For centuries sailors have been telling stories about intelligent and magical creatures that span the great oceans from the shallowest lagoons to the deepest underwater canyons. These beasts are said to traverse the vast seas catching fish in nets they make themselves out of ship wreckage parts or from the shores they live on. These little aquatic mammals are long and slender, rather like otters or cats, hence their name: "fishercats."
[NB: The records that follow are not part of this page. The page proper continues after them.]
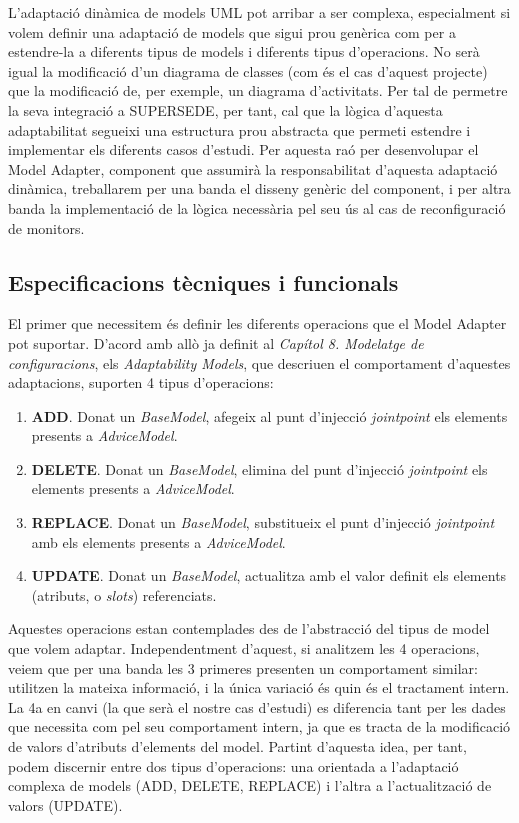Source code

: L'adaptació dinàmica de models UML pot arribar a ser complexa, especialment si volem definir una adaptació de models que sigui prou genèrica com per a estendre-la a diferents tipus de models i diferents tipus d'operacions. No serà igual la modificació d'un diagrama de classes (com és el cas d'aquest projecte) que la modificació de, per exemple, un diagrama d'activitats. Per tal de permetre la seva integració a SUPERSEDE, per tant, cal que la lògica d'aquesta adaptabilitat segueixi una estructura prou abstracta que permeti estendre i implementar els diferents casos d'estudi. Per aquesta raó per desenvolupar el Model Adapter, component que assumirà la responsabilitat d'aquesta adaptació dinàmica, treballarem per una banda el disseny genèric del component, i per altra banda la implementació de la lògica necessària pel seu ús al cas de reconfiguració de monitors.\\

\subsection{Especificacions tècniques i funcionals}

El primer que necessitem és definir les diferents operacions que el Model Adapter pot suportar. D'acord amb allò ja definit al \textit{Capítol 8. Modelatge de configuracions}, els \textit{Adaptability Models}, que descriuen el comportament d'aquestes adaptacions, suporten 4 tipus d'operacions: 

\begin{enumerate}
\item \textbf{ADD}. Donat un \textit{BaseModel}, afegeix al punt d'injecció \textit{jointpoint} els elements presents a \textit{AdviceModel}.
\item \textbf{DELETE}. Donat un \textit{BaseModel}, elimina del punt d'injecció \textit{jointpoint} els elements presents a \textit{AdviceModel}.
\item \textbf{REPLACE}. Donat un \textit{BaseModel}, substitueix el punt d'injecció \textit{jointpoint} amb els elements presents a \textit{AdviceModel}.
\item \textbf{UPDATE}. Donat un \textit{BaseModel}, actualitza amb el valor definit els elements (atributs, o \textit{slots}) referenciats.
\end{enumerate}

Aquestes operacions estan contemplades des de l'abstracció del tipus de model que volem adaptar. Independentment d'aquest, si analitzem les 4 operacions, veiem que per una banda les 3 primeres presenten un comportament similar: utilitzen la mateixa informació, i la única variació és quin és el tractament intern. La 4a en canvi (la que serà el nostre cas d'estudi) es diferencia tant per les dades que necessita com pel seu comportament intern, ja que es tracta de la modificació de valors d'atributs d'elements del model. Partint d'aquesta idea, per tant, podem discernir entre dos tipus d'operacions: una orientada a l'adaptació complexa de models (ADD, DELETE, REPLACE) i l'altra a l'actualització de valors (UPDATE). 

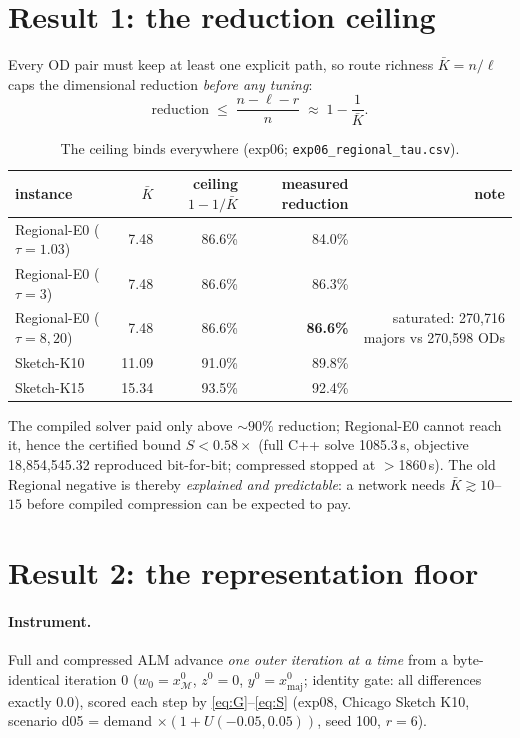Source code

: \documentclass[11pt]{article}
\newcommand{\Kbar}{\bar K}
\begin{document}
\section{Result 1: the reduction ceiling}\label{sec:ceiling}

Every OD pair must keep at least one explicit path, so route richness
$\Kbar=n/\ell$ caps the dimensional reduction \emph{before any tuning}:
\begin{equation}
\text{reduction}\;\le\;\frac{n-\ell-r}{n}\;\approx\;1-\frac{1}{\Kbar}.
\label{eq:ceiling}
\end{equation}

\begin{table}[h]\centering\small
\caption{The ceiling binds everywhere (exp06; \texttt{exp06\_regional\_tau.csv}).}
\begin{tabular}{lrrrr}
\toprule
instance & $\Kbar$ & ceiling $1{-}1/\Kbar$ & measured reduction & note\\
\midrule
Regional-E0 ($\tau{=}1.03$) & 7.48 & 86.6\% & 84.0\% & \\
Regional-E0 ($\tau{=}3$)    & 7.48 & 86.6\% & 86.3\% & \\
Regional-E0 ($\tau{=}8,20$) & 7.48 & 86.6\% & \textbf{86.6\%} & saturated: 270{,}716 majors vs 270{,}598 ODs\\
Sketch-K10 & 11.09 & 91.0\% & 89.8\% & \\
Sketch-K15 & 15.34 & 93.5\% & 92.4\% & \\
\bottomrule
\end{tabular}
\end{table}

\noindent The compiled solver paid only above ${\sim}90\%$ reduction; Regional-E0 cannot
reach it, hence the certified bound $S<0.58\times$ (full C++ solve 1085.3\,s, objective
18{,}854{,}545.32 reproduced bit-for-bit; compressed stopped at $>$1860\,s). The old
Regional negative is thereby \emph{explained and predictable}: a network needs
$\Kbar\gtrsim10$--$15$ before compiled compression can be expected to pay.

\section{Result 2: the representation floor}\label{sec:floor}

\paragraph{Instrument.} Full and compressed ALM advance \emph{one outer iteration at a
time} from a byte-identical iteration 0 ($w_0=x^0_{\mathcal M}$, $z^0=0$,
$y^0=x^0_{\mathrm{maj}}$; identity gate: all differences exactly $0.0$), scored each
step by \eqref{eq:G}--\eqref{eq:S} (exp08, Chicago Sketch K10, scenario d05 = demand
$\times(1+U(-0.05,0.05))$, seed 100, $r=6$).
\end{document}
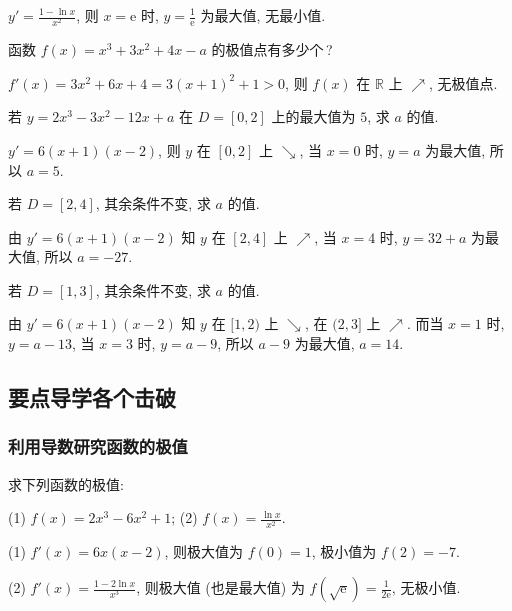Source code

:   \beginsolution
    $y'=\frac{1-\ln x}{x^2}$, 则 $x=\mathrm{e}$ 时, $y=\frac1{\mathrm{e}}$ 为最大值, 无最小值.
  \endsolution
  
  \begin{exercise}
    函数 $f(x)=x^3 +3x^2 +4x-a$ 的极值点有多少个\,?
  \end{exercise}

  \beginsolution
    $f'(x)=3x^2+6x+4=3(x+1)^2+1>0$, 则 $f(x)$ 在 $\mathbb{R}$ 上 $\nearrow$, 无极值点.
  \endsolution
  
  \begin{exercise}
    若 $y=2x^3 -3x^2 -12x+a$ 在 $D=[0,2]$ 上的最大值为 $5$, 求 $a$ 的值.
  \end{exercise}

  \beginsolution
    $y'=6(x+1)(x-2)$, 则 $y$ 在 $[0,2]$ 上 $\searrow$, 当 $x=0$ 时, $y=a$ 为最大值, 所以 $a=5$.
    
    \varexercise 若 $D=[2,4]$, 其余条件不变, 求 $a$ 的值.
    
    由 $y'=6(x+1)(x-2)$ 知 $y$ 在 $[2,4]$ 上 $\nearrow$, 当 $x=4$ 时, $y=32+a$ 为最大值, 所以 $a=-27$.
    
    \varexercise 若 $D=[1,3]$, 其余条件不变, 求 $a$ 的值.
    
    由 $y'=6(x+1)(x-2)$ 知 $y$ 在 $[1,2)$ 上 $\searrow$, 在 $(2,3]$ 上 $\nearrow$. 而当 $x=1$ 时, $y=a-13$, 当 $x=3$ 时, $y=a-9$, 所以 $a-9$ 为最大值, $a=14$.
  \endsolution
  
  \subsection{要点导学\quad 各个击破}
  \subsubsection{利用导数研究函数的极值}
  \begin{example}
    求下列函数的极值:
    
    (1) $f(x)=2x^3 -6x^2 +1$;\qquad
    (2) $f(x)=\frac{\ln x}{x^2}$.
  \end{example}

  \beginsolution
    (1) $f'(x)=6x(x-2)$, 则极大值为 $f(0)=1$, 极小值为 $f(2)=-7$.
    
    (2) $f'(x)=\frac{1-2\ln x}{x^3}$, 
    则极大值 (也是最大值) 为 $f(\sqrt{\mathrm{e}})=\frac1{2\mathrm{e}}$, 无极小值.
  \endsolution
Found in every source of water from the bitter cold of the arctic and antarctic to the tropical, balmy seas of the equator, these hardy and playful creatures of legend have been spotted all over the world. Aside from their ability to live in nearly every clime, fishercats also have a wide diet, eating fish, crustaceans, squid and octopi, and even small sharks.
Sailors believe that if a fishercat is spotted within twenty-four hours of a ship's setting sail for its maiden voyage, that ship will be forever blessed with fair winds and fast tides. If seen on regular voyages, they are said to be good omens.
They were once hunted to near extinction for the glowing stones on their foreheads and tails, which were highly prized among kings in the medieval period. It was said that the stones allowed fishercats to foresee the future. Now a protected species, fishercats are making a strong comeback and are once again seen spinning and splashing in the world's waters.
Highly social, fishercats live in vast colonies on rocky shores and coasts, or in ice caverns if in colder climes. A fishercat colony usually consists of ten to twenty individuals, with mothers staying near the dens to watch over pups and fathers roaming out to sea in search of food. Those lucky enough to venture into a fishercat colony have reported seeing lost treasure stacked high in the dens. It is believed they do this to "show off their wealth" to other members of the colony, perhaps establishing some form of dominance.
No one knows exactly how the first fishercat came to be, but legend has it that Poseidon, when he took dominion over the seas, was saddened by the lack of playful creatures found in the world's waters. The only tear he shed dropped into the waves and from it was born the first fishercat, which swam about playfully, much to the Sea God's delight.